Matthew McConaughey and Anne Hathaway in Serenity (2019). |
This piece contains spoilers for Serenity and Aquaman.
When critics first saw Serenity (2019) they lost their minds. Charles Bramesco of The Guardian calls it a “zeppelin crash of a film”; and it broke Adam Woodward of Little White Lies, who wrote a conceptual review that sees it as a career rest stop for lead Matthew McConaughey. Everyone seems to agree that the acting is clichéd, the dialogue stilted, the style overwrought to the point of camp, and the camerawork just plain weird.
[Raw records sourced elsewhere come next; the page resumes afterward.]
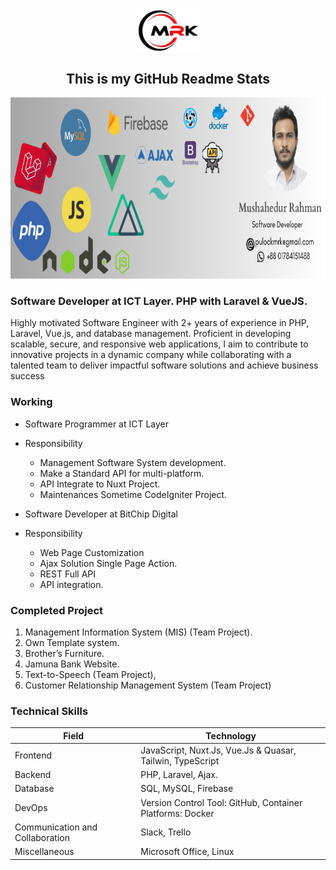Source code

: 
<p align="center">
 <img width="100px" src="./img/logo.png" align="center" alt="Logo" />
 <h2 align="center">This is my GitHub Readme Stats</h2>
 <p align="center"></p>
</p>


<img src="./img/Banner.png" height="290" width="100%" title="Self Learing image"/>


### Software Developer at ICT Layer. PHP with Laravel & VueJS.
Highly motivated Software Engineer with 2+ years of experience in PHP, Laravel, Vue.js, and database management. Proficient in developing scalable, secure, and responsive web applications, I aim to contribute to innovative projects in a dynamic company while collaborating with a talented team to deliver impactful software solutions and achieve business success

### Working 

- Software Programmer at ICT Layer
 - Responsibility
   - Management Software System development.
   - Make a Standard API for multi-platform.
   - API Integrate to Nuxt Project.
   - Maintenances Sometime CodeIgniter Project.
   
- Software Developer at BitChip Digital
 - Responsibility
   - Web Page Customization
   - Ajax Solution Single Page Action.
   - REST Full API
   - API integration.

### Completed Project 
1. Management Information System (MIS) (Team Project).
2. Own Template system.
2. Brother’s Furniture.
3. Jamuna Bank Website.
4. Text-to-Speech (Team Project),
5. Customer Relationship Management System (Team Project)

### Technical Skills


 | Field        | Technology                  |
 | ------------ | ---------------------- |
 | Frontend | JavaScript, Nuxt.Js, Vue.Js & Quasar, Tailwin, TypeScript |
 | Backend | PHP, Laravel, Ajax. |
 | Database | SQL, MySQL, Firebase |
 | DevOps | Version Control Tool: GitHub, Container Platforms: Docker |
 | Communication and Collaboration | Slack, Trello |
 | Miscellaneous | Microsoft Office, Linux|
But as a counterpoint, I submit for your consideration the idea that writer-director Steven Knight is not introducing us to a guy named Baker Dill (McConaughey) who, asked by his ex-wife Karen (Anne Hathaway) to kill her abusive current husband Frank (Jason Clarke), suddenly discovers that – spoiler! – he’s a character in a video game. Knight presents us with a video-game world called Plymouth Island whose player-avatar, Baker Dill, discovers the central game plot among the various mini-games.
The difference is subtle but important. If you viewed the movie as the former you invite a traditional critique, as Richard Brody of The New Yorker calls it “a high-level goof, a collection of clichés assembled as a meta-movie.” But view it first and foremost from the perspective of a video-game aesthetic and Serenity starts to make sense.